An upper drum provided with a sixth rotating magnetic head having a magnetic gap having the same azimuth angle and head track width as the rotating magnetic head of the above-described fifth rotating magnetic head at the same mounting height as the fifth rotating magnetic head. Means for rotating at a specific rotation speed only in a predetermined specific rotation direction, and the angle between the rotation trajectory of each rotary magnetic head and the reference edge of the magnetic tape is such that the running direction of the magnetic tape is a forward direction. Means for controlling the same angle in the opposite direction even in the opposite direction,
While the magnetic tape is running in one specific direction, the first (or third) rotating magnetic head and the second (or fourth) rotating magnetic head sequentially record and form the magnetic tape.
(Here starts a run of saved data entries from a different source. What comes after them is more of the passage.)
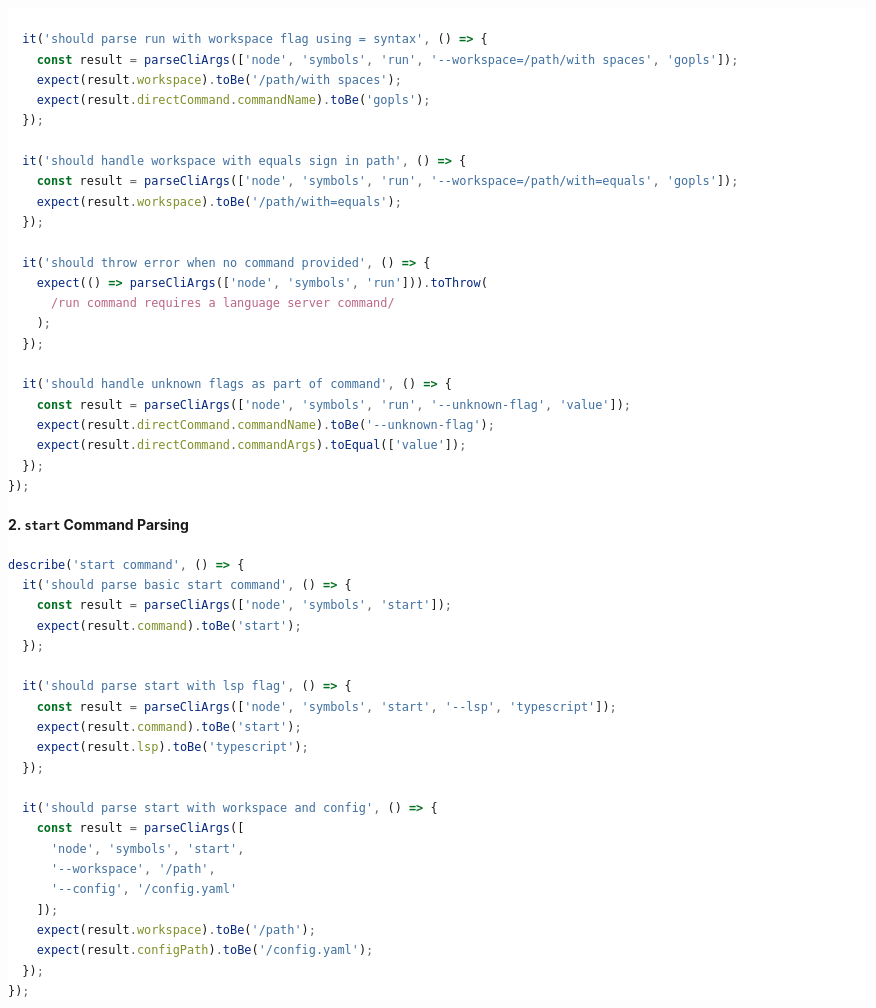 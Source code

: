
 ```typescript

  it('should parse run with workspace flag using = syntax', () => {
    const result = parseCliArgs(['node', 'symbols', 'run', '--workspace=/path/with spaces', 'gopls']);
    expect(result.workspace).toBe('/path/with spaces');
    expect(result.directCommand.commandName).toBe('gopls');
  });

  it('should handle workspace with equals sign in path', () => {
    const result = parseCliArgs(['node', 'symbols', 'run', '--workspace=/path/with=equals', 'gopls']);
    expect(result.workspace).toBe('/path/with=equals');
  });

  it('should throw error when no command provided', () => {
    expect(() => parseCliArgs(['node', 'symbols', 'run'])).toThrow(
      /run command requires a language server command/
    );
  });

  it('should handle unknown flags as part of command', () => {
    const result = parseCliArgs(['node', 'symbols', 'run', '--unknown-flag', 'value']);
    expect(result.directCommand.commandName).toBe('--unknown-flag');
    expect(result.directCommand.commandArgs).toEqual(['value']);
  });
});
```

#### 2. `start` Command Parsing
```typescript
describe('start command', () => {
  it('should parse basic start command', () => {
    const result = parseCliArgs(['node', 'symbols', 'start']);
    expect(result.command).toBe('start');
  });

  it('should parse start with lsp flag', () => {
    const result = parseCliArgs(['node', 'symbols', 'start', '--lsp', 'typescript']);
    expect(result.command).toBe('start');
    expect(result.lsp).toBe('typescript');
  });

  it('should parse start with workspace and config', () => {
    const result = parseCliArgs([
      'node', 'symbols', 'start',
      '--workspace', '/path',
      '--config', '/config.yaml'
    ]);
    expect(result.workspace).toBe('/path');
    expect(result.configPath).toBe('/config.yaml');
  });
});
```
The magnetic tape is caused to travel at a predetermined traveling speed such that an unrecorded area having at least one recording mark width is formed between adjacent recording marks, and the magnetic tape is moved in a direction opposite to the specific direction. In the state in which the magnetic tape is traveling in the above-described specific direction, the first (or third) rotating magnetic head and the second (or fourth) rotating The third (or first) rotating magnetic head and the fourth (or fourth) magnetic head are positioned at an unrecorded area of at least one recording mark width formed between adjacent recording marks sequentially recorded by the magnetic head. 2) With the rotating magnetic head Means for running the magnetic tape at a predetermined running speed and a running phase such that sequential recording marks are formed, and from the running state in the specific one direction in a direction opposite to the specific one direction. At the start of a tape reversal period of a predetermined time length set in advance for a reversal operation of the traveling direction of the magnetic tape for reversing the traveling direction of the magnetic tape in the traveling state, the magnetic tape is moved in the specific direction described above. Means for stopping after moving by a predetermined distance higher than the predetermined traveling speed, and an input information signal in the tape reversal period of the predetermined time length,
A signal having a time length corresponding to one recording trace period on the magnetic tape is defined as a unit information signal, and odd-numbered unit information signals in the sequential unit information signals serially arranged on the time axis are sequentially numbered. Means for storing the information signals of even-numbered units in the sequential unit information signals serially arranged on the time axis in the second memory; and the input information described above. Signal switching means for switching and outputting a signal and an information signal read from the first and second memories, and a magnetic tape whose running direction has been inverted during the tape inversion period has a predetermined running speed. When the vehicle is running and the recording operation can be resumed, the information signal of the unit stored in the first memory and the information signal of the unit stored in the second memory are separated by a predetermined time difference. Having To initiate a reading read operation state, and means for outputting the signal switching means in the information signal read from the memory of the, second and the 1
The information signal of the unit read from the second memory is recorded on the magnetic tape by the first or third (or second or fourth) rotating magnetic head, and at the same time, the information signal of the unit read from the second memory is read. By means of a fifth (or sixth) rotary magnetic head, and the signal switching means after a lapse of a predetermined time from the point in time at which the recording operation is restarted during the tape reversal period. Means for being used as a recording signal.